The lockout was imposed after union drivers had planned to launch a protest in which they would not collect fares from passengers. Shut out from their buses, they built support for their wages’ fight by organizing daily pickets in busy city streets.
Militant reporters joined a picket line of 50 drivers and supporters outside the Waikato Regional Council Building Nov. 20. The council is responsible for services throughout the region, of which Hamilton — home to 160,000 people — is part. Workers cheered as numerous drivers tooted their horns in solidarity.

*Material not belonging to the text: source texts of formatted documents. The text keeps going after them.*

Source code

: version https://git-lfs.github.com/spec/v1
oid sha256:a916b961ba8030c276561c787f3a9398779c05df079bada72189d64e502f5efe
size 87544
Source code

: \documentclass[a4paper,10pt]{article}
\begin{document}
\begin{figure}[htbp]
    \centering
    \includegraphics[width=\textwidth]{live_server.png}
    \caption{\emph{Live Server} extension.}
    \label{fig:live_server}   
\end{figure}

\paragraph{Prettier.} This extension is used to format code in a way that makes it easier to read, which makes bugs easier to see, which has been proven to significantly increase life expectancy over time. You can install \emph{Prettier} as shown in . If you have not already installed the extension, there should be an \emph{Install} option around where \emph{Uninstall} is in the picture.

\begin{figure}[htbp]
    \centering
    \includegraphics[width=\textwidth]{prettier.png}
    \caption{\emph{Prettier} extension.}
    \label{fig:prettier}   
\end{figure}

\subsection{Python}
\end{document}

Joe Teinakore, a First Union delegate (shop steward), told the Militant that unionists had earlier blocked some buses from exiting one of the city’s bus depots. Teinakore works out of the depot, where about half the 150 drivers are in the union, he said. The fight has been going on for some 20 months.
“We work our butts off — it’s not an easy task to be driving — so we just want to be treated fairly,” said Jono Walters, who has been driving four years for Go Bus and its predecessor Pavlovich Coachlines.

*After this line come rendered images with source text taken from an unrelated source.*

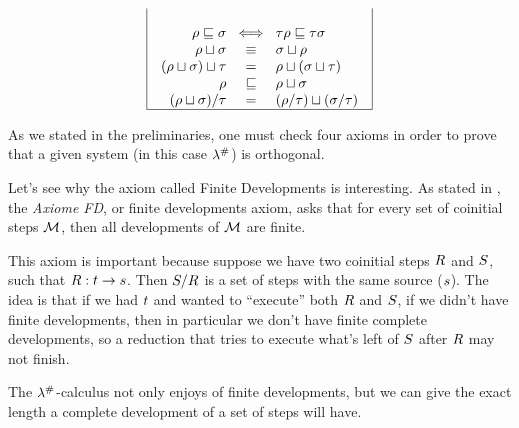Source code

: {\[\begin{array}{|c|c|c|}
\begin{array}{r@{\hspace{0.2cm}}c@{\hspace{0.2cm}}l}
\\
  \redseq \permle \redseqtwo & \iff & \redseqthree\redseq \permle \redseqthree\redseqtwo
\\
  \redseq \sqcup \redseqtwo  & \permeq & \redseqtwo \sqcup \redseq
\\
  (\redseq \sqcup \redseqtwo) \sqcup \redseqthree & = & \redseq \sqcup (\redseqtwo \sqcup \redseqthree)
\\
  \redseq & \permle & \redseq \sqcup \redseqtwo
\\
  (\redseq \sqcup \redseqtwo)/\redseqthree & = & (\redseq/\redseqthree) \sqcup (\redseqtwo/\redseqthree) \\
\end{array}
\\
\hline
\end{array}
\]
}

As we stated in the preliminaries, one must check four axioms in order to prove that
a given system (in this case $\lambda^{\mathtt{\#}}$) is orthogonal.

Let's see why the axiom called Finite Developments is interesting.
As stated in \cite{thesismellies}, the \emph{Axiome FD}, or finite developments axiom,
asks that for every set of coinitial steps $\mathcal{M}$, then all developments of $\mathcal{M}$
are finite.

This axiom is important because suppose we have two coinitial steps $R$ and $S$,
such that $R : t \to s$. Then $S / R$ is a set of steps with
the same source ($s$). The idea is that if we had $t$ and wanted to ``execute'' both
$R$ and $S$, if we didn't have finite developments, then in particular
we don't have finite complete developments, so a reduction that tries to
execute what's left of $S$ after $R$ may not finish.

The $\lambda^{\mathtt{\#}}$-calculus not only enjoys of finite developments, but we can
give the exact length a complete development of a set of steps will have.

Another driver told the Militant that he works 64 hours over six days to make enough to pay the rent and help provide for his family. Workers described working a variety of shifts, from part-time jobs often handled by workers over retirement age to split shifts that divide morning and afternoon routes with an hourslong unpaid break.
The company’s imposition of the lockout “showed they want to be in control — it’s about power,” said Isobel Waitere, who has been a driver for Go Bus for one year. The lockout brought the dispute “out in the open,” she said.
While talks are ongoing, the First Union said the regional council, which contracts the bus routes to Go Bus, has agreed to allocate extra funding for wage increases that would “align with the living wage.” Unions in New Zealand say that should be $20.55 an hour — about $2 more than most drivers earn.